I’m not sure if this is clear enough but I’m open to questions and/or objections :)
Hi Secret Investors,
Sure, I already added your blog to my blogroll. My honour.
Thanks for the detail explanation / analysis once more. Great effort! Whether the intrinsic value is right or wrong..it is determines by buyers and sellers, going forward.
Within ourselves, as long as we did our research and homework, and feels confident about our stock holdings, it is probably the most important.
Going through your detail analysis, I am sure you had done what is more than enough and will not stop further researching.
I am definitely not very good in number crunching. But my gut tells me it’s a good buy after my research earlier on. Along the way, if it turns out wrong, and then I will adjust/adapt accordingly.
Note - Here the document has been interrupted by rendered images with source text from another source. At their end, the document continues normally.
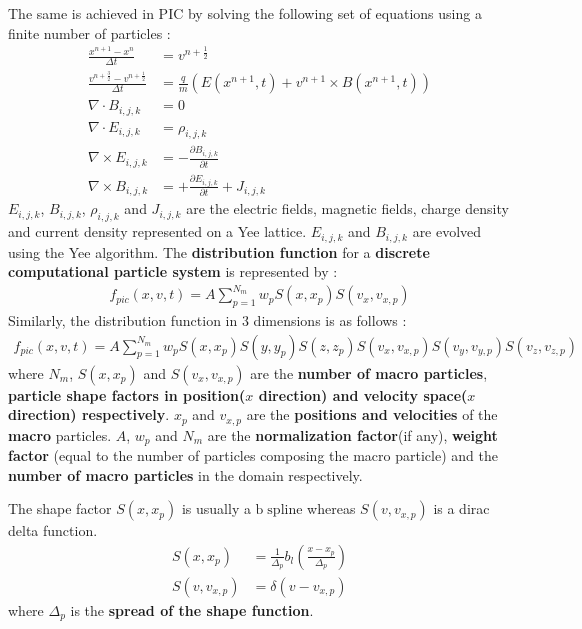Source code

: \documentclass{article}
\begin{document}
The same is achieved in PIC by solving the following set of equations using a finite number of particles :
\begin{align}
\frac{x^{n+1}-x^{n}}{\Delta t} &= v^{n+\frac{1}{2}} \\
\frac{v^{n+\frac{3}{2}}-v^{n+\frac{1}{2}}}{\Delta t} &= \frac{q}{m}\left(E(x^{n+1},t) + v^{n+1} \times B(x^{n+1},t)\right)\\
\nabla \cdot B_{i,j,k} &= 0  \label{m1_pic}\\ 
\nabla \cdot E_{i,j,k} &= \rho_{i,j,k}  \label{m2_pic}\\
\nabla \times E_{i,j,k} &= - \frac{\partial B_{i,j,k}}{\partial t}  \label{m3_pic}\\
\nabla \times B_{i,j,k} &= + \frac{\partial E_{i,j,k}}{\partial t} + J_{i,j,k}  \label{m4_pic}
\end{align}
$E_{i,j,k}$, $B_{i,j,k}$, $\rho_{i,j,k}$ and $J_{i,j,k}$ are the electric fields, magnetic fields, charge density and current density represented on a Yee lattice. $E_{i,j,k}$ and $B_{i,j,k}$ are evolved using the Yee algorithm. The \textbf{distribution function} for a \textbf{discrete computational particle system} is represented by :
\begin{align}
f_{pic}(x, v, t) = A\sum_{p=1}^{N_{m}} w_{p}S(x, x_{p})S(v_{x}, v_{x,p}) \label{distribution}
\end{align}
Similarly, the distribution function in 3 dimensions is as follows :
\begin{align}
f_{pic}(x, v, t) = A\sum_{p=1}^{N_{m}} w_{p}S(x, x_{p})S(y, y_{p})S(z, z_{p})S(v_{x}, v_{x,p})S(v_{y}, v_{y,p})S(v_{z}, v_{z,p}) 
\end{align}
where $N_{m}$, $S(x, x_{p})$ and $S(v_{x}, v_{x,p})$ are the \textbf{number of macro particles}, \textbf{particle shape factors in position($x$ direction) and velocity space($x$ direction) respectively}. $x_{p}$ and $v_{x,p}$ are the \textbf{positions and velocities} of the \textbf{macro} particles. $A$, $w_{p}$ and $N_{m}$ are the \textbf{normalization factor}(if any), \textbf{weight factor} (equal to the number of particles composing the macro particle) and the \textbf{number of macro particles} in the domain respectively.

The shape factor $S(x,x_{p})$ is usually a $\mathrm{b\;spline}$ whereas $S(v, v_{x,p})$ is a dirac delta function.
\begin{align}
S(x,x_{p}) &= \frac{1}{\Delta_{p}}b_{l}\left(\frac{x-x_{p}}{\Delta_{p}}\right) \\
S(v, v_{x,p}) &= \delta (v-v_{x,p})
\end{align}
where $\Delta_{p}$ is the \textbf{spread of the shape function}.
\end{document}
What is critical is that my normal life cannot be affected by the price changes.
Continue to good work in analysing.
Thanks for exchanging links. Yes, I agree with you that psychologically we must feel comfortable and even confident with our stock holdings such that our normal life is not affected by the fluctuations of the market. As mentioned in my post on AP Oil , as long as we are conservative with our numbers and we allow for some spread between price and value, things should turn out fine in the long term. Sometimes I do wonder myself if too much analysis is useful – My experience was that typically 80% of the results should come out from the first 20% of the research. For me though, it’s always good to dig deeper if I have the time just to be sure.
Do visit my blog once in a while and share your views on my thoughts. Happy new year to you!
Not satisfied with the dividend yield.ReplyDelete
The dividend yield for Sembcorp Industries is not the best among many of the blue chip stocks around. However, I suggest that dividend yield is part of the overall analysis.
If after analysis, we like a stock like Sembcorp but we feel the yield is too low, I think there's 2 ways to handle this:
1. If you feel that dividends will remain constant, wait for the price to drop further to get a higher dividend yield; or
2. Ensure the current price is low enough such that there's good upside for capital appreciation. Buy at this low enough price and hope that based on the fundamentals & potential growth of the company, the earnings will increase in the long-term and maybe future dividends will increase as a result.
For me, since the current dividend yield is already good enough for me and the company has been paying dividends yearly for >10 years now, I opt for the latter point 2 which is obviously the less wiser way.